冒険が終了しました! リプレイ結果をご覧ください。

オープニング


 ここは遥かなる楽園。
 美の追求と共感の心が溢れるアルヴァエルの理想郷では、今日も芸術家たちが創造の喜びを分かち合い、互いに刺激し合いながら永遠の美を紡いでいた。
 氷河の光り輝く山頂上にある蒼い光を灯した宮殿の自室で、遂行者アルヴァエルは致命者イズマに事後の守りを命じていた。
「夢を見ていたのは我らの方だったかもしれないな」
 だとしたら随分と長い夢だ。
 楽しく、幸福であった。
 この幸せを多くの者に知らしめ、救うことが、あの日神によって再び生を得た己の使命であると思っていた。
 これは絶対的な正義であると。神の真理を広める戦いであれば、負けるはずはないと。
 だが、イレギュラーズは強かった。何度も我らに挑み、何度も勝利をもぎり取っていった。
 これも神の気まぐれと、最初の頃は負け戦も気にならなかったのだが……。
「認めよう、かの者たちは強いと。

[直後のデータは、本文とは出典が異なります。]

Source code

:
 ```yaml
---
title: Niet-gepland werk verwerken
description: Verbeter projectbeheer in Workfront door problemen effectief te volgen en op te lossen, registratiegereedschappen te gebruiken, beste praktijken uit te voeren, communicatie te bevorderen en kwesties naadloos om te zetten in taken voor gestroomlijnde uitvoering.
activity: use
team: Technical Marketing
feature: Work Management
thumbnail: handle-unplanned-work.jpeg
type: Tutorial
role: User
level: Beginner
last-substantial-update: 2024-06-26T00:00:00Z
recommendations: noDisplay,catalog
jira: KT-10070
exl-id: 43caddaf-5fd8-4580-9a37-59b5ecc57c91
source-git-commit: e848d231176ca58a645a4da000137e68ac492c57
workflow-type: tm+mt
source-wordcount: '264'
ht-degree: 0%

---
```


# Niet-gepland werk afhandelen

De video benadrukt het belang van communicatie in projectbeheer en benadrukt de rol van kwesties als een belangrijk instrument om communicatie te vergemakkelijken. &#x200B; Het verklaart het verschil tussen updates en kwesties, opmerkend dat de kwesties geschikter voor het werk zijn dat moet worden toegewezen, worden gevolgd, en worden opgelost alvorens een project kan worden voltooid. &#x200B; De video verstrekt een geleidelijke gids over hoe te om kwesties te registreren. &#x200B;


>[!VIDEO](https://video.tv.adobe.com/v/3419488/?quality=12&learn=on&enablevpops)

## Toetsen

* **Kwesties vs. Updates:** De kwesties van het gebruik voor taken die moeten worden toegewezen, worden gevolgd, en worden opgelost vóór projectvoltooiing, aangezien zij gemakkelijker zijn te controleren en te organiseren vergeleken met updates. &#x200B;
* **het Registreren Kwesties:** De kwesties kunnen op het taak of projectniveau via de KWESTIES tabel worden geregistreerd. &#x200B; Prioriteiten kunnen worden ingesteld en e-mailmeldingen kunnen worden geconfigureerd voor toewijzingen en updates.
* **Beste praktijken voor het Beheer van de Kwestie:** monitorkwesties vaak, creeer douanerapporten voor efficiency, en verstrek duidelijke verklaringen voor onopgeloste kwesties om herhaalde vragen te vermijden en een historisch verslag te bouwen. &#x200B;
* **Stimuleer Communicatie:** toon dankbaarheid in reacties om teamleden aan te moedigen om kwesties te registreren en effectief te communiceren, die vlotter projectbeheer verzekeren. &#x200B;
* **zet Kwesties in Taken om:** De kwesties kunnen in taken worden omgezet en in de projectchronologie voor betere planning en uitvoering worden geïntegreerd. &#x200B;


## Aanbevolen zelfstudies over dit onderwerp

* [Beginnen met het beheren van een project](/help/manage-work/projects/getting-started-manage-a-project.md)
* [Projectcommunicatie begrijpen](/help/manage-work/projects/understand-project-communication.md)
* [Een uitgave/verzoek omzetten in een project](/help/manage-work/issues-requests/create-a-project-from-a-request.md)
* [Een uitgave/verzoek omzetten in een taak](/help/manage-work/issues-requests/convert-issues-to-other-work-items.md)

小さな事実も積み重なれば、真理となる。我らは偽の正義を掲げた者として断罪され、滅せられるやもしれぬ」
 そろそろ出立の時間だ。
 致命者イズマ――出会ったころはイズマティヌスと呼ばれていた青年が、両腕を使って扉を押し開く。
「まだそうだと決まったわけじゃないですよ。これも神の演出、全てが終わってみれば我らの大勝利だったという可能性だって残っているじゃないですか。そんなに簡単に諦めないで頂きたいですね」
 全てを悟ったような顔を見て、返す言葉に詰まった。このまま無理に続けてしまえば全て涙に攫われる予感がある。
 アルヴァエルは踏みとどまるため、だからしばしの間、選ばれし者たちが奏でる旋律に耳を澄ませた。
「それもそうだな。つまらぬことを言った。我らが勝ち残り、みごと神の御国を顕現させることが出来たなら、祝祭の宴でさきほどの話と私の弱気を笑っておくれ」
 アルヴァエルは、影の従者が恭しく差し出した大剣を手に取る。
 赴く先は海洋だ。
 少し躊躇い、 ふかふかのベッドで眠るアモル・カリートの名を読んだ。
 聖痕が刻まれたウサギはすぐに目を覚まし、ベットから跳ね置きだすと、アルヴァエルのそばに駆け寄った。
「連れて行かれるのですか?」
「ああ。お前は……、戦わずに逃げてもよいのだぞ」
 致命者イズマが、無感動に、わずかに判る程度の薄い微笑みを浮かべた。
「どこに? もしも滅びる定めならば、ボクはここでみんなと一緒に朽ちたい。もしも、ですけど」
 踏み出す先は茨の道かもしれないが、それを後悔することはもうないだろう。
「そうか。では、留守を頼む」
「行ってらっしゃいませ」
 アルヴァエルは己が腐心して作り上げた理想郷を後にした。いつでも帰れると疑いもせずにいた場所を。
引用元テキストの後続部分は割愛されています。